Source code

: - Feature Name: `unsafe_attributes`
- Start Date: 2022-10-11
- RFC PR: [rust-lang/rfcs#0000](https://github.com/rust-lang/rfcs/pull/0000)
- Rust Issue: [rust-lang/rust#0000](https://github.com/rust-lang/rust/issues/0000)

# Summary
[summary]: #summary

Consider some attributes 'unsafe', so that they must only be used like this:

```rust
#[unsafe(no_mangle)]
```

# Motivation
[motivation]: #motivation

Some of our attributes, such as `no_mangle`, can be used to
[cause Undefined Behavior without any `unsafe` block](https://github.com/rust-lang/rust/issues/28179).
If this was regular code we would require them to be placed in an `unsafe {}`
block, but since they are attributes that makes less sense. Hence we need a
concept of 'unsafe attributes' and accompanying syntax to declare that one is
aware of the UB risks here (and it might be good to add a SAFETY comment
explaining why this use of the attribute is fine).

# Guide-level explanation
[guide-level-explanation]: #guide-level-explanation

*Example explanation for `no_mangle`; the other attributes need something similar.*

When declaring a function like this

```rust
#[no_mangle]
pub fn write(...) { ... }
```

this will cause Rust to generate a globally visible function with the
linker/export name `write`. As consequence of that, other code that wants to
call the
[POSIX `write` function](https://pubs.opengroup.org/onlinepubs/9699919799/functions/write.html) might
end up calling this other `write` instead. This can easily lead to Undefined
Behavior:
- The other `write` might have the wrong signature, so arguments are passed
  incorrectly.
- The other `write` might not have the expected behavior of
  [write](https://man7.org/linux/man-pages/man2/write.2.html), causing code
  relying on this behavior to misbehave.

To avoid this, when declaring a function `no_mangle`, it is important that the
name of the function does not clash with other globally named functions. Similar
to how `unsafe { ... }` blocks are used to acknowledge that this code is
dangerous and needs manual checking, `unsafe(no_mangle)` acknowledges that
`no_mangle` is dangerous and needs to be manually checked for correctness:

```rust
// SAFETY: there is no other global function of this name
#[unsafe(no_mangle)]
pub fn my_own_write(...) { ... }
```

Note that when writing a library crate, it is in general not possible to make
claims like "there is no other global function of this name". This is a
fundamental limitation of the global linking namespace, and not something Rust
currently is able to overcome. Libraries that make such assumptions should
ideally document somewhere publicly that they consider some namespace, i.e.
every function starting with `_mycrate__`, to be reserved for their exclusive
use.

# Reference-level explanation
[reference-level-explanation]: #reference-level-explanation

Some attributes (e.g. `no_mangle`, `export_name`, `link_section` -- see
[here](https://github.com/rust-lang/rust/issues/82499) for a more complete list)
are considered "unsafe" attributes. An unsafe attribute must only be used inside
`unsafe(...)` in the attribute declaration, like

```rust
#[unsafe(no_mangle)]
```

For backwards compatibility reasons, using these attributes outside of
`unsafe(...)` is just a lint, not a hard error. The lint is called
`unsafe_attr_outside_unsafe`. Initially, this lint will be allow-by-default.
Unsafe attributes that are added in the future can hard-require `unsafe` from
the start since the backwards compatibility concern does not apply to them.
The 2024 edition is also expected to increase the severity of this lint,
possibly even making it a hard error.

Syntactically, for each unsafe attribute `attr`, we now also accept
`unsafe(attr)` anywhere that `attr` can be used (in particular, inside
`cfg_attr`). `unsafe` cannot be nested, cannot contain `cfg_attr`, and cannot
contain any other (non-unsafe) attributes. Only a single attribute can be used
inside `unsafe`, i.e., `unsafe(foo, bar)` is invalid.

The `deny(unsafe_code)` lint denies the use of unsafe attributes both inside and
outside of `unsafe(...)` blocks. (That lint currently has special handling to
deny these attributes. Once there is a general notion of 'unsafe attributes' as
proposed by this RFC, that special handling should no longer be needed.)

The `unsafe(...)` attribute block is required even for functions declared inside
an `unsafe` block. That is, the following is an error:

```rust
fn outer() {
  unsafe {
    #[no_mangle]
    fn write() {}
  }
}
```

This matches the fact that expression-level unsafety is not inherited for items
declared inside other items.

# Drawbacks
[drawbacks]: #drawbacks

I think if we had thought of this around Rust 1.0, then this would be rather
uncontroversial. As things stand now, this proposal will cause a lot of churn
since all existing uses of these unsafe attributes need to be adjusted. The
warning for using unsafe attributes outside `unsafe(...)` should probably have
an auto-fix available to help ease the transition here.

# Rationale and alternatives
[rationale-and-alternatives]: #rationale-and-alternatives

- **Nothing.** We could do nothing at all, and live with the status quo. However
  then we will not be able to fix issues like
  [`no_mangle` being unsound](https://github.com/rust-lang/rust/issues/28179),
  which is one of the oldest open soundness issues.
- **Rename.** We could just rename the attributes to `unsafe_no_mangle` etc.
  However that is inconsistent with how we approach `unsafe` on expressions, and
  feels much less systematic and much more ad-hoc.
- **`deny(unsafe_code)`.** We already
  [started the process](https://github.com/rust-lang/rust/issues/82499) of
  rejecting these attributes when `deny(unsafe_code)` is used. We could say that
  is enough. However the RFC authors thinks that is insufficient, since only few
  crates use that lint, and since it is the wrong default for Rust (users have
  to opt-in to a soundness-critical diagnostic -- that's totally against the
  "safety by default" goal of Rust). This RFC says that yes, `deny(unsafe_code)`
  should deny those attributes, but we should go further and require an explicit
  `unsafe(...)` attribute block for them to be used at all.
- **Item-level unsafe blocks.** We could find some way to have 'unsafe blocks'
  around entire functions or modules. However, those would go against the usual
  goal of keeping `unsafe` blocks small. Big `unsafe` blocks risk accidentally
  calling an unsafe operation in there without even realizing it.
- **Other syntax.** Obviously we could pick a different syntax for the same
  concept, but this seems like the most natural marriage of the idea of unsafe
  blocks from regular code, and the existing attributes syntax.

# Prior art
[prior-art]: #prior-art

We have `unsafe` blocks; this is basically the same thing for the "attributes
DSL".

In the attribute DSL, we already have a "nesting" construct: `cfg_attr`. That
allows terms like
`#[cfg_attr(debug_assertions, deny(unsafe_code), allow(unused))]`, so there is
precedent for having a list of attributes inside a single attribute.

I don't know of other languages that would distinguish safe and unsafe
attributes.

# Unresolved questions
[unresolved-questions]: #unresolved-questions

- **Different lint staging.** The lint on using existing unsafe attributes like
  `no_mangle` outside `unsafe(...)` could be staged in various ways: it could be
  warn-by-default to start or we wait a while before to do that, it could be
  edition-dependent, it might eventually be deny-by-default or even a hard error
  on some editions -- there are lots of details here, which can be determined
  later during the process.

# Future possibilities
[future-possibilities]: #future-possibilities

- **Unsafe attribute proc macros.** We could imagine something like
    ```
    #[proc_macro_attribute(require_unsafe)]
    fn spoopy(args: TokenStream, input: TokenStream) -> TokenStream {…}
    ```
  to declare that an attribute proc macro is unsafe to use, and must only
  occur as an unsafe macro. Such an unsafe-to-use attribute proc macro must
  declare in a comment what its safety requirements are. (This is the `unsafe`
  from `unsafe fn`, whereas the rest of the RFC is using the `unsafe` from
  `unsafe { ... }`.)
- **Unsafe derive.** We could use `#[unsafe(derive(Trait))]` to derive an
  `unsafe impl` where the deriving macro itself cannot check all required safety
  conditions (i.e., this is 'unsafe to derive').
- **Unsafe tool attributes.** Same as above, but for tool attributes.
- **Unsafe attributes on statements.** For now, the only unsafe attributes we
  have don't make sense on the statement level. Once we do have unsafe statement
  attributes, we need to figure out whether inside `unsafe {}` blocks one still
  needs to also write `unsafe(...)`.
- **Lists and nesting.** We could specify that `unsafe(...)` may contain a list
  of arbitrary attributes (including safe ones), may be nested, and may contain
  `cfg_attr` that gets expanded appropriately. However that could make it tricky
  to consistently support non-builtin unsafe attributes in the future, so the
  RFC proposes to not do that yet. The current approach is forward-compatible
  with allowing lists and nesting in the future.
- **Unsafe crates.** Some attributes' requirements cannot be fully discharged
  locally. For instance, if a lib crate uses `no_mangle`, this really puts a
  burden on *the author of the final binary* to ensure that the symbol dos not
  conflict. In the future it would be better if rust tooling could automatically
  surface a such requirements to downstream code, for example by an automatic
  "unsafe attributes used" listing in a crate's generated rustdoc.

#####

Which lines above contain the word "needs"? Copy all of them.

dangerous and needs manual checking, `unsafe(no_mangle)` acknowledges that
`no_mangle` is dangerous and needs to be manually checked for correctness:
  needs to also write `unsafe(...)`.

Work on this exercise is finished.